Tools with Brush Settings

Almost all you need to know about the following tools is covered earlier in this chapter. What differs from one tool to another can be found in the Options Bar when you choose each tool. Those options are discussed below.

Brush

The quintessential painting tool. This paints with the foreground color. To erase, hold down the grave accent (`) key for an eraser with the same brush characteristics as the Brush tool, or hold down the E key to access the Eraser tool with its own, previously set options.

Symmetry

The Symmetry options create axes around which your brush strokes reflect to create (hopefully) interesting forms. Here, I created a 7-axis Radial Symmetry and painted just four strokes with a highly elliptical brush tip.

Pencil

This is essentially a hard, aliased-edged brush. The edges of a stroke with the pencil are crisp with no fade-off whatsoever. I use this primarily when I need to paint literally one pixel at a time with no slop.

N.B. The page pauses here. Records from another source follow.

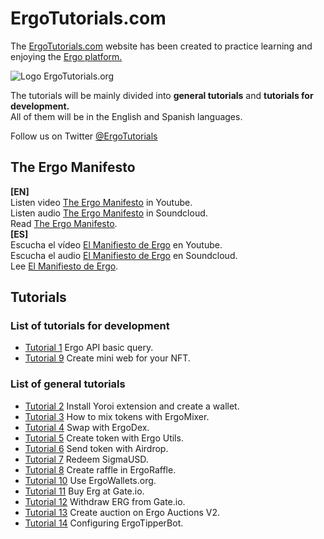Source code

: # ErgoTutorials.com
<p>The <a href="https://ergotutorials.com" target="_blank">ErgoTutorials.com</a> website has been created to practice learning and enjoying the <a href="https://ergoplatform.org" target="_blank">Ergo platform.</a></p>
<img src="https://ergotutorials.com/ErgoTutorials.png" alt="Logo ErgoTutorials.org" />
<p>The tutorials will be mainly divided into <strong>general tutorials</strong> and <strong>tutorials for development.</strong>
<br>
All of them will be in the English and Spanish languages.</p>

<p>Follow us on Twitter <a href="https://twitter.com/ergotutorials" title="ErgoTutorials.com">@ErgoTutorials</a></p>

<h2>The Ergo Manifesto</h2>
<strong>[EN]</strong><br>
Listen video <a href="https://www.youtube.com/watch?v=0OjciLNu7CM">The Ergo Manifesto</a> in Youtube.
<br>
Listen audio <a href="https://soundcloud.com/ergotutorials/the-ergo-manifesto">The Ergo Manifesto</a> in Soundcloud.
<br>
Read <a href="https://ergoplatform.org/en/blog/2021-04-26-the-ergo-manifesto/">The Ergo Manifesto</a>.
<br>
<strong>[ES]</strong><br>
Escucha el vídeo <a href="https://www.youtube.com/watch?v=xcgZ1d3DF74">El Manifiesto de Ergo</a> en Youtube.
<br>
Escucha el audio <a href="https://soundcloud.com/ergotutorials/el-manifiesto-de-ergo">El Manifiesto de Ergo</a> en Soundcloud.
<br>
Lee <a href="https://ergoplatform.org/es/blog/2021-04-26-the-ergo-manifesto/">El Manifiesto de Ergo</a>.

<h2>Tutorials</h2>
<h3>List of tutorials for development</h3>
<ul>
  <li><a href="https://www.youtube.com/watch?v=B3W9uNwk_DM">Tutorial 1</a> Ergo API basic query.</li> 
  <li><a href="https://www.youtube.com/watch?v=mP6D9Pf6p88">Tutorial 9</a> Create mini web for your NFT.</li>
</ul>

<h3>List of general tutorials</h3>
<ul>
  <li><a href="https://www.youtube.com/watch?v=u05mUkNbVl8">Tutorial 2</a> Install Yoroi extension and create a wallet.</li>
  <li><a href="https://www.youtube.com/watch?v=T9M6j6xfx4w">Tutorial 3</a> How to mix tokens with ErgoMixer.</li>
  <li><a href="https://www.youtube.com/watch?v=2MVawkjuXiw">Tutorial 4</a> Swap with ErgoDex.</li>
  <li><a href="https://www.youtube.com/watch?v=I3R6_PceM1k">Tutorial 5</a> Create token with Ergo Utils.</li>
  <li><a href="https://www.youtube.com/watch?v=XiAp5XioHaQ">Tutorial 6</a> Send token with Airdrop.</li>
  <li><a href="https://www.youtube.com/watch?v=DEWYEZUSbYQ">Tutorial 7</a> Redeem SigmaUSD.</li>
  <li><a href="https://www.youtube.com/watch?v=wmzQV0ZTUWI">Tutorial 8</a> Create raffle in ErgoRaffle.</li>
  <li><a href="https://www.youtube.com/watch?v=F2OGYgUPJ4Q">Tutorial 10</a> Use ErgoWallets.org.</li>
  <li><a href="https://www.youtube.com/watch?v=nxzfoY3QQUM">Tutorial 11</a> Buy Erg at Gate.io.</li>
  <li><a href="https://www.youtube.com/watch?v=bgDqS5NMUVM">Tutorial 12</a> Withdraw ERG from Gate.io.</li>
  <li><a href="https://www.youtube.com/watch?v=Shm7FF0DNk8">Tutorial 13</a> Create auction on Ergo Auctions V2.</li>
  <li><a href="https://www.youtube.com/watch?v=vsB6RoY_7Z8">Tutorial 14</a> Configuring ErgoTipperBot.</li>
</ul>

The Pencil tool has an odd option: Auto Erase. When enabled, starting a pencil stroke with the cursor’s center over pixels that match the current foreground color actually paints with the background color.

Mixer Brush

As the name implies, this tool samples color from the image as it paints, mixing colors. You can control the process, as you might with real paint and brushes, by adding more fresh paint to the brush (“loading”), cleaning the brush, or painting when previous paint is dry.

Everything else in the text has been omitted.